EXERCISE DIRECTIONS
Each line of the records needs to be written out exactly, with any image left out.

EXTRACTED ENTRIES
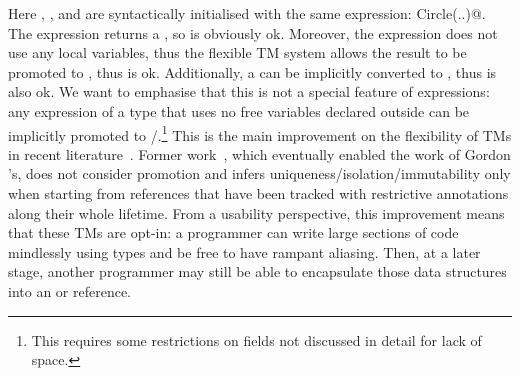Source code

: Here \Q@mc@, \Q@cc@, and \Q@ic@ are syntactically initialised with the same expression: \Q@new Circle(..)@.
The \Q@new@ expression returns a \Q@mut@, so \Q@mc@ is obviously ok.
Moreover, the expression does not use any \Q@mut@ local variables, thus the flexible TM system
allows the \Q@mut@ result to be promoted to \Q@capsule@, thus \Q@cc@ is ok. 
Additionally, a \Q@capsule@ can be implicitly converted to \Q@imm@, thus \Q@ic@ is also ok.
We want to emphasise that this is not a special feature of \Q@new@ expressions:
any expression of a \Q@mut@ type that uses no free \Q@mut@ variables declared outside can be implicitly promoted to \Q@capsule@/\Q@imm@.\footnote{%
This requires some restrictions on \Q@read@ fields not discussed in detail for lack of space.
} This is the main improvement on the flexibility of TMs in recent literature~\cite{ServettoEtAl13a,ServettoZucca15,GordonEtAl12,clebsch2015deny,clebsch2017orca}.
Former work~\cite{Boyland10,boyland2003checking,Hogg91,Smith:2000:AT:645394.651903,DBLP:conf/pldi/AikenFKT03}, which eventually enabled the work of Gordon \etal's,  does not consider promotion and 
infers uniqueness/isolation/immutability only when starting from references that have been tracked with restrictive annotations along their whole lifetime.
From a usability perspective, this improvement means that
these TMs are opt-in: a programmer can write large sections of code
mindlessly using \Q@mut@ types and be free to have rampant aliasing. 
Then, at a later stage, another programmer may still 
be able to encapsulate those data structures into an \Q@imm@ or \Q@capsule@ reference.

THE ANSWER
Source code

: Here \Q@mc@, \Q@cc@, and \Q@ic@ are syntactically initialised with the same expression: \Q@new Circle(..)@.
The \Q@new@ expression returns a \Q@mut@, so \Q@mc@ is obviously ok.
Moreover, the expression does not use any \Q@mut@ local variables, thus the flexible TM system
allows the \Q@mut@ result to be promoted to \Q@capsule@, thus \Q@cc@ is ok. 
Additionally, a \Q@capsule@ can be implicitly converted to \Q@imm@, thus \Q@ic@ is also ok.
We want to emphasise that this is not a special feature of \Q@new@ expressions:
any expression of a \Q@mut@ type that uses no free \Q@mut@ variables declared outside can be implicitly promoted to \Q@capsule@/\Q@imm@.\footnote{%
This requires some restrictions on \Q@read@ fields not discussed in detail for lack of space.
} This is the main improvement on the flexibility of TMs in recent literature~\cite{ServettoEtAl13a,ServettoZucca15,GordonEtAl12,clebsch2015deny,clebsch2017orca}.
Former work~\cite{Boyland10,boyland2003checking,Hogg91,Smith:2000:AT:645394.651903,DBLP:conf/pldi/AikenFKT03}, which eventually enabled the work of Gordon \etal's,  does not consider promotion and 
infers uniqueness/isolation/immutability only when starting from references that have been tracked with restrictive annotations along their whole lifetime.
From a usability perspective, this improvement means that
these TMs are opt-in: a programmer can write large sections of code
mindlessly using \Q@mut@ types and be free to have rampant aliasing. 
Then, at a later stage, another programmer may still 
be able to encapsulate those data structures into an \Q@imm@ or \Q@capsule@ reference.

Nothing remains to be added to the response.